Figure 5

The half-life of sGC activity was diminished in DETA/NO treated cells. (A) Chromaffin cells were incubated for different times (0, 4, 8,16, 24,32 and 48 hours) with either 10 μmol/L cycloheximide (■), 50 μmol/L DETA/NO (●) or with both drugs (▲). Cells were then washed preincubated with 0.5 mmol/L IBMX for 30 min and stimulated with 1 μmol/L DEA/NO for 10 min and cGMP levels determined by radioimmunoassay. Data of DEA/NO-stimulated cGMP levels as a time function are represented in a linear model according to the equation logA = k.t/2.3 + logA ₀ , where A is the DEA/NO-stimulated cGMP level at each time and A₀ is the DEA/NO-stimulated cGMP level in control cells. From the slopes, the "k " and half-life (t_1/2) of sGC activity in each condition can be calculated according to the expression t_1/2 = 2.3 log2/k. (B) Immunoblotting analysis of sGC subunits (α₁ and β₁) or α-actin. Cells were pretreated with either: vehicle (control), 10 μmol/L cycloheximide (CHX), 50 μmol/L DETA/NO, or both compounds together. Proteins (30 μg) from each group were subjected to electrophoresis and transferred to PVDF membranes. The membranes were processed as described in Fig. 3. (C) Cell viability after different treatment.
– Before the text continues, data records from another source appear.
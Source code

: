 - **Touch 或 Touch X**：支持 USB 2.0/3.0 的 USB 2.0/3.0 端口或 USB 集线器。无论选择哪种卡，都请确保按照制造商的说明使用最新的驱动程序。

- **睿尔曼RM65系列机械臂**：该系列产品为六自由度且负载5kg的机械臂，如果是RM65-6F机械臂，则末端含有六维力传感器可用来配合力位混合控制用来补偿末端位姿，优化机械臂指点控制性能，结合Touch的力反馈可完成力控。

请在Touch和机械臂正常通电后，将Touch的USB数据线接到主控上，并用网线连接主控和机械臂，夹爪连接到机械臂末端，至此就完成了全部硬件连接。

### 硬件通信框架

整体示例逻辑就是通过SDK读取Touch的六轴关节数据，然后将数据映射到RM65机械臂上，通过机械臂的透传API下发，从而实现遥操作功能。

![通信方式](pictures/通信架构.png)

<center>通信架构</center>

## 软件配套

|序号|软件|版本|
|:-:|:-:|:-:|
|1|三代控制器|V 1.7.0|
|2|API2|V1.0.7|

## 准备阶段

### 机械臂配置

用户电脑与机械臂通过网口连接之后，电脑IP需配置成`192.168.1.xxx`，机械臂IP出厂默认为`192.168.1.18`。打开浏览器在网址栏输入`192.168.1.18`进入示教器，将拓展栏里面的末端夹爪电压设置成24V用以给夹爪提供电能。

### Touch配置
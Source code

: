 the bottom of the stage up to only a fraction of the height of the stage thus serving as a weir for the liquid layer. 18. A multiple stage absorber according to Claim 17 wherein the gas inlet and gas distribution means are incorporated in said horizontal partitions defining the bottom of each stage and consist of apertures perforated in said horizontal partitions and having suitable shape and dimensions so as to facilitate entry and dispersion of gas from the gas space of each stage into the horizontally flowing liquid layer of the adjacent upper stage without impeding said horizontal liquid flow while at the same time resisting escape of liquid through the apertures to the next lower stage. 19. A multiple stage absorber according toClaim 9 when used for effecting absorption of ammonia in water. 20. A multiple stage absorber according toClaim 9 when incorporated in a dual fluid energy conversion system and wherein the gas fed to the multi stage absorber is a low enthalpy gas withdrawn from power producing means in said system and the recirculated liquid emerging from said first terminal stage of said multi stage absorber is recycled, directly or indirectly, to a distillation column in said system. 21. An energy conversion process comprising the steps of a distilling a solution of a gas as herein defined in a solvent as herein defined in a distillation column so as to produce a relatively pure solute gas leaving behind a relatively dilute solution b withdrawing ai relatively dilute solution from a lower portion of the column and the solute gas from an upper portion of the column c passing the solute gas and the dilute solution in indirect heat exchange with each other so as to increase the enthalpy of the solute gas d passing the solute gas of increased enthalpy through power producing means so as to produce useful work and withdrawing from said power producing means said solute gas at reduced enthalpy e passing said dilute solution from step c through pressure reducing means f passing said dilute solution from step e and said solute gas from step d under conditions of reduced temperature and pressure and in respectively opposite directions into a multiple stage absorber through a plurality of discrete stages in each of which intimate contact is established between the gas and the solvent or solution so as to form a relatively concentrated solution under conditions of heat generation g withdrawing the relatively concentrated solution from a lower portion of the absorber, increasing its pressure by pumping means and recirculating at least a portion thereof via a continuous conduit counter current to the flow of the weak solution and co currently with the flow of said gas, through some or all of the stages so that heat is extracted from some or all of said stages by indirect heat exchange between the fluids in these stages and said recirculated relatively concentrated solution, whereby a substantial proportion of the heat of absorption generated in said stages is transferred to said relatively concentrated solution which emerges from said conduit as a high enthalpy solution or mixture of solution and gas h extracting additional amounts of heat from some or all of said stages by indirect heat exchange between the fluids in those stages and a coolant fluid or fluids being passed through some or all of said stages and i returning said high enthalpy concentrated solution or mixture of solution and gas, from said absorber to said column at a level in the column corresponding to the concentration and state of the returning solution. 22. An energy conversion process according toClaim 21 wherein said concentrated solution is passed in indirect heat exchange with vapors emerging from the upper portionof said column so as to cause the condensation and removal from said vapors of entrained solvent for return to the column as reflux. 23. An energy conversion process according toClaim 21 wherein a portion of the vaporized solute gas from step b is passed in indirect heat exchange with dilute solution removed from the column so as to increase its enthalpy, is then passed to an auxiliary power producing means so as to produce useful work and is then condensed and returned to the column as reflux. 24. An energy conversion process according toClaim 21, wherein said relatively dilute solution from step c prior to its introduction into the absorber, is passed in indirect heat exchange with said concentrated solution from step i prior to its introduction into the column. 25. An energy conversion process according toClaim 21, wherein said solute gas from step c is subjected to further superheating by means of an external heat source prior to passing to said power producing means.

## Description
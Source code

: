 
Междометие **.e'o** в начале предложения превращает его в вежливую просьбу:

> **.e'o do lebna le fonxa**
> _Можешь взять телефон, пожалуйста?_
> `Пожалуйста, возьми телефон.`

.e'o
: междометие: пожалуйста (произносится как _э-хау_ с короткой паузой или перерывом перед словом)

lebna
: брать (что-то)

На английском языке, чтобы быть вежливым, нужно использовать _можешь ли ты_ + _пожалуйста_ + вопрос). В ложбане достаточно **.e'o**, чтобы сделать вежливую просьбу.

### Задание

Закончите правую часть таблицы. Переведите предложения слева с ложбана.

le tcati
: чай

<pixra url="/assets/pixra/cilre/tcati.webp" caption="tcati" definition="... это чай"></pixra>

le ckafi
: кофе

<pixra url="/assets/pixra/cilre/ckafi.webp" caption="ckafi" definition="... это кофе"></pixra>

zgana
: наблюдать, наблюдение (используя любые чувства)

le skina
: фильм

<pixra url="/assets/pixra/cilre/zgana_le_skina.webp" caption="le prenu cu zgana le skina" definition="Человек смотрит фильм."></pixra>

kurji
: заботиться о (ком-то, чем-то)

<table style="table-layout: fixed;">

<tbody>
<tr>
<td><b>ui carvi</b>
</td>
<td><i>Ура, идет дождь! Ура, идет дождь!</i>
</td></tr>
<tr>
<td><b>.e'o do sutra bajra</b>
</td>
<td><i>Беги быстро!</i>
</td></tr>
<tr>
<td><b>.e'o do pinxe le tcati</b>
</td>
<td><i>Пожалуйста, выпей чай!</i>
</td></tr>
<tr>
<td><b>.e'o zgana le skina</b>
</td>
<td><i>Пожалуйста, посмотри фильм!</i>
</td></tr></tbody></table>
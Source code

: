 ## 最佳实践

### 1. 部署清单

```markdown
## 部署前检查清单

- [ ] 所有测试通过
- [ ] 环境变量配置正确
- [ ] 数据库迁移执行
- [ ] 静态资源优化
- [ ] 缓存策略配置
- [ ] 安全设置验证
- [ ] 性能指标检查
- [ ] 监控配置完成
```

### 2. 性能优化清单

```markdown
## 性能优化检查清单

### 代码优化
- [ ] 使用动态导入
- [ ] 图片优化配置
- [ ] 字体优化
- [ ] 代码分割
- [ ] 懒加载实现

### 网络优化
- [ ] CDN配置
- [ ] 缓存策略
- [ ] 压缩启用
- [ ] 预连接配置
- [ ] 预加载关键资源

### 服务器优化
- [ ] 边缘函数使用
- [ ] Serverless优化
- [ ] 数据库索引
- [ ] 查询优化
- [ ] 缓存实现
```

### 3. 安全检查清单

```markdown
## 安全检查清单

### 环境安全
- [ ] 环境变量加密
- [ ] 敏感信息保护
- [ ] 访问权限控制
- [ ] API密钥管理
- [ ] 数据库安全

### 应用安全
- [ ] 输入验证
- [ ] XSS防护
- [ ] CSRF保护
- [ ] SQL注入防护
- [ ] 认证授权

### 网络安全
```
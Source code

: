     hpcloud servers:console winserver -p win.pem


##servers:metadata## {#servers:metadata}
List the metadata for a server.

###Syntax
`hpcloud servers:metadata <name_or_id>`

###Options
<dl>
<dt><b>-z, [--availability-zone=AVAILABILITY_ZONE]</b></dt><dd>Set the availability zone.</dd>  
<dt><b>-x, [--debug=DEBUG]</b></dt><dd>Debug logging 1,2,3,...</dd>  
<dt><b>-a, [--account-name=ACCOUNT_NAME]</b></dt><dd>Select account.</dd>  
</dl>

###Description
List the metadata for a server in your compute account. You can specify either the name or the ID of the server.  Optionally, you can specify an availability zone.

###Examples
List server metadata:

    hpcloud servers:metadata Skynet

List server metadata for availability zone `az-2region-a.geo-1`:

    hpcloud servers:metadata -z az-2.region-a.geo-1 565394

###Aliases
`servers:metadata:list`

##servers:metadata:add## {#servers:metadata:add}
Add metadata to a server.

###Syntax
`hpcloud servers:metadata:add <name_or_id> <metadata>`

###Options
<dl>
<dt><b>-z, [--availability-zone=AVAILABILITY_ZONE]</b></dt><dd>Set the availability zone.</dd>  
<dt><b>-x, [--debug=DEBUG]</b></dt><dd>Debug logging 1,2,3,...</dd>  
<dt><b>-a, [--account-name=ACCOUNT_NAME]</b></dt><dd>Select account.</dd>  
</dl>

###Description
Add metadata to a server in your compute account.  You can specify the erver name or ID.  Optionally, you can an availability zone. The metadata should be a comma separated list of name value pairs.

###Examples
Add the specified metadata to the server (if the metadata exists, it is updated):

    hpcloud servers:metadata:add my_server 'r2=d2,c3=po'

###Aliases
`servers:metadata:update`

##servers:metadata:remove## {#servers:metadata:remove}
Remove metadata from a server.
Cells were incubated for 48 hours with either: vehicle (control), 50 μmol/L DETA/NO, 10 μmol/L cycloheximide or 50 μmol/L DETA/NO plus10 μmol/L cycloheximide. After that cells were washed and their viability analyzed as described in Methods. The values are given as the percentage of live cells and are the mean ± SE of three experiments performed in triplicate.